On April 15, 1861, the day after the small U.S. Army garrison surrendered Fort Sumter in the harbor Charleston, South Carolina to Confederate forces, President Abraham Lincoln called for 75,000 volunteers to reclaim federal property and to suppress the rebellion begun by the seven Deep South slave states which had formed the Confederate States of America. Four Upper South states which also permitted slavery, including Virginia, refused to furnish troops for this purpose and began the process of secession from the Union. On April 17, 1861, a convention in Richmond, Virginia, immediately passed an ordinance providing for Virginia’s secession from the Union and authorized the governor to call for volunteers to join the military forces of Virginia to defend the state against Federal military action.
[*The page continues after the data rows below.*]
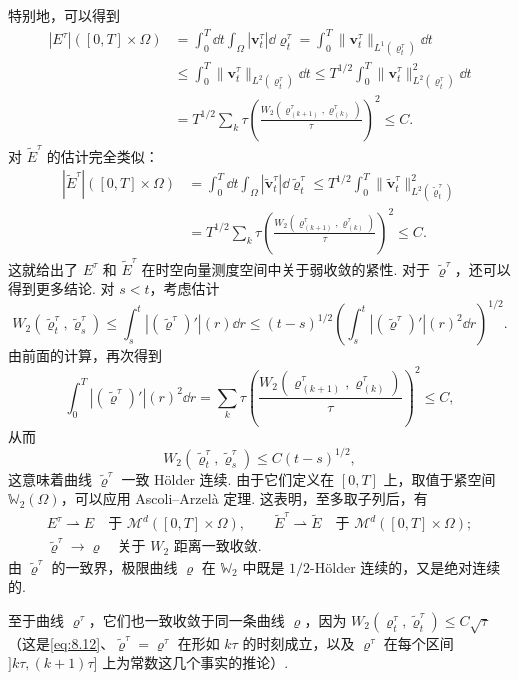 特别地，可以得到
\[
\begin{aligned}
|E^\tau|([0,T]\times\Omega)
&=\int_0^T\dd t\int_\Omega|\mathbf v_t^\tau|\dd\varrho_t^\tau
=\int_0^T\|\mathbf v_t^\tau\|_{L^1(\varrho_t^\tau)}\dd t\\
&\leq\int_0^T\|\mathbf v_t^\tau\|_{L^2(\varrho_t^\tau)}\dd t
\leq T^{1/2}\int_0^T\|\mathbf v_t^\tau\|_{L^2(\varrho_t^\tau)}^2\dd t\\
&=T^{1/2}\sum_k\tau\left(\frac{W_2(\varrho_{(k+1)}^\tau,\varrho_{(k)}^\tau)}\tau\right)^2\leq C.
\end{aligned}
\]
对 $\widetilde E^\tau$ 的估计完全类似：
\[
\begin{aligned}
|\widetilde E^\tau|([0,T]\times\Omega)
&=\int_0^T\dd t\int_\Omega|\widetilde{\mathbf v}_t^\tau|\dd\widetilde\varrho_t^\tau
\leq T^{1/2}\int_0^T\|\widetilde{\mathbf v}_t^\tau\|_{L^2(\widetilde\varrho_t^\tau)}^2\\
&=T^{1/2}\sum_k\tau\left(\frac{W_2(\varrho_{(k+1)}^\tau,\varrho_{(k)}^\tau)}\tau\right)^2\leq C.
\end{aligned}
\]
这就给出了 $E^\tau$ 和 $\widetilde E^\tau$ 在时空向量测度空间中关于弱收敛的紧性. 对于 $\widetilde\varrho^\tau$，还可以得到更多结论. 对 $s<t$，考虑估计
\[
W_2(\widetilde\varrho_t^\tau,\widetilde\varrho_s^\tau)
\leq\int_s^t|(\widetilde\varrho^\tau)'|(r)\dd r
\leq(t-s)^{1/2}\left(\int_s^t|(\widetilde\varrho^\tau)'|(r)^2\dd r\right)^{1/2}.
\]
由前面的计算，再次得到
\[
\int_0^T|(\widetilde\varrho^\tau)'|(r)^2\dd r
=\sum_k\tau\left(\frac{W_2(\varrho_{(k+1)}^\tau,\varrho_{(k)}^\tau)}\tau\right)^2\leq C,
\]
从而
\begin{equation}\label{eq:8.12}
W_2(\widetilde\varrho_t^\tau,\widetilde\varrho_s^\tau)\leq C(t-s)^{1/2},
\end{equation}
这意味着曲线 $\widetilde\varrho^\tau$ 一致 Hölder 连续. 由于它们定义在 $[0,T]$ 上，取值于紧空间 $\mathbb W_2(\Omega)$，可以应用 Ascoli--Arzel\`a 定理. 这表明，至多取子列后，有
\[
\begin{gathered}
E^\tau\rightharpoonup E\quad\text{于 }\mathscr M^d([0,T]\times\Omega),\qquad
\widetilde E^\tau\rightharpoonup\widetilde E\quad\text{于 }\mathscr M^d([0,T]\times\Omega);\\
\widetilde\varrho^\tau\to\varrho\quad\text{关于 }W_2\text{ 距离一致收敛}.
\end{gathered}
\]
由 $\widetilde\varrho^\tau$ 的一致界，极限曲线 $\varrho$ 在 $\mathbb W_2$ 中既是 $1/2$-Hölder 连续的，又是绝对连续的.

至于曲线 $\varrho^\tau$，它们也一致收敛于同一条曲线 $\varrho$，因为 $W_2(\varrho_t^\tau,\widetilde\varrho_t^\tau)\leq C\sqrt\tau$（这是\eqref{eq:8.12}、$\widetilde\varrho^\tau=\varrho^\tau$ 在形如 $k\tau$ 的时刻成立，以及 $\varrho^\tau$ 在每个区间 $]k\tau,(k+1)\tau]$ 上为常数这几个事实的推论）.

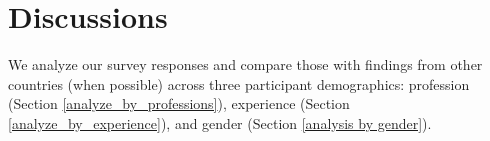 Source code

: \section{Discussions}
\label{discussions}
We analyze our survey responses and compare those with findings from other countries (when possible) across  three participant demographics: profession (Section \ref{analyze_by_professions}), 
experience (Section \ref{analyze_by_experience}), and gender (Section \ref{analysis by gender}). 






% 
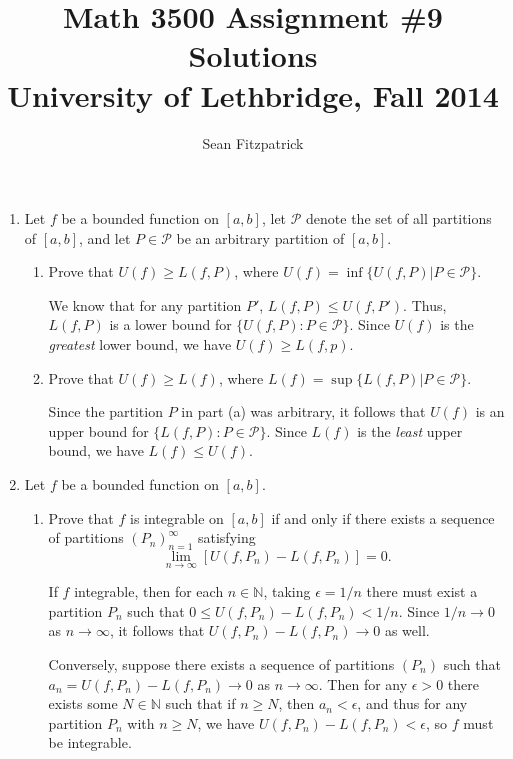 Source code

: \documentclass[letterpaper,12pt]{article}
\title{Math 3500 Assignment \#9 Solutions\\University of Lethbridge, Fall 2014}
\author{Sean Fitzpatrick}
\newcommand{\N}{\mathbb{N}}
\begin{document}
 \maketitle


\begin{enumerate}
 \item Let $f$ be a bounded function on $[a,b]$, let $\mathcal{P}$ denote the set of all partitions of $[a,b]$, and let $P\in \mathcal{P}$ be an arbitrary partition of $[a,b]$.
\begin{enumerate}
 \item Prove that $U(f)\geq L(f,P)$, where $U(f) = \inf\{U(f,P) | P\in\mathcal{P}\}$.

\bigskip

We know that for any partition $P'$, $L(f,P)\leq U(f,P')$. Thus, $L(f,P)$ is a lower bound for $\{U(f,P): P\in \mathcal{P}\}$. Since $U(f)$ is the {\em greatest} lower bound, we have $U(f)\geq L(f,p)$.

\bigskip

 \item Prove that $U(f)\geq L(f)$, where $L(f)=\sup\{L(f,P) | P\in\mathcal{P}\}$.

\bigskip

Since the partition $P$ in part (a) was arbitrary, it follows that $U(f)$ is an upper bound for $\{L(f,P):P\in \mathcal{P}\}$. Since $L(f)$ is the {\em least} upper bound, we have $L(f)\leq U(f)$.

\bigskip

\end{enumerate}
 \item Let $f$ be a bounded function on $[a,b]$.
\begin{enumerate}
 \item Prove that $f$ is integrable on $[a,b]$ if and only if there exists a sequence of partitions $(P_n)_{n=1}^\infty$ satisfying
\[
 \lim_{n\to\infty}[U(f,P_n)-L(f,P_n)]=0.
\]

\bigskip

If $f$ integrable, then for each $n\in \N$, taking $\epsilon=1/n$ there must exist a partition $P_n$ such that $0\leq U(f,P_n)-L(f,P_n)<1/n$. Since $1/n\to 0$ as $n\to \infty$, it follows that $U(f,P_n)-L(f,P_n)\to 0$ as well.

Conversely, suppose there exists a sequence of partitions $(P_n)$ such that $a_n = U(f,P_n)-L(f,P_n)\to 0$ as $n\to \infty$. Then for any $\epsilon>0$ there exists some $N\in \N$ such that if $n\geq N$, then $a_n<\epsilon$, and thus for any partition $P_n$ with $n\geq N$, we have $U(f,P_n)-L(f,P_n)<\epsilon$, so $f$ must be integrable.


\end{enumerate}
\end{enumerate}
\end{document}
The Virginia Secession Convention made the act of secession subject to a vote of the people of the state on May 23, 1861, but the actions of the convention and Virginia political leaders, especially Governor John Letcher, had effectively taken Virginia out of the union. In view of developments in Virginia, President Lincoln also did not wait for the vote of the people of Virginia on secession to take action as if Virginia already had joined the Confederacy. On April 27, 1861, he extended the blockade of the Southern states that he had declared on April 19, 1861, to include the ports of Virginia and North Carolina.
In late June 1861, Commander James H. Ward, commander of the Union Potomac Flotilla, learned that the Confederates were installing a battery on a wooded promontory at Mathias Point in King George County, Virginia that would effectively control traffic on the Potomac River at that point. This not only could prevent men and supplies from moving to and from Washington, D.C. via the Potomac River but would permit communication between Confederate forces and Confederate sympathizers in southern Maryland across the river or even permit a Confederate raid into Maryland. On June 27, 1861, Ward took his flagship, the USS Thomas Freeborn, along with the USS Reliance and a company of sailors or marines under Lieutenant James C. Chaplin to attack the Confederate position, to remove trees from the location so that the Confederates could not hide a battery on the point and instead to put a Union battery at the point.
When the Thomas Freeborn arrived at Mathias Point at about 10:00 a.m. according to some sources and 1:00 p.m. according to others, its crew began to bombard the woods in order to give cover to Lieutenant Chaplin’s landing party. Union skirmishers immediately became engaged with Confederate skirmishers and drove them back. The landing party worked at establishing a position for artillery, which they had brought on the boats with them but had not yet brought ashore. Soon, 400 to 500 Confederate soldiers arrived and began to move against and fire upon the small Union force.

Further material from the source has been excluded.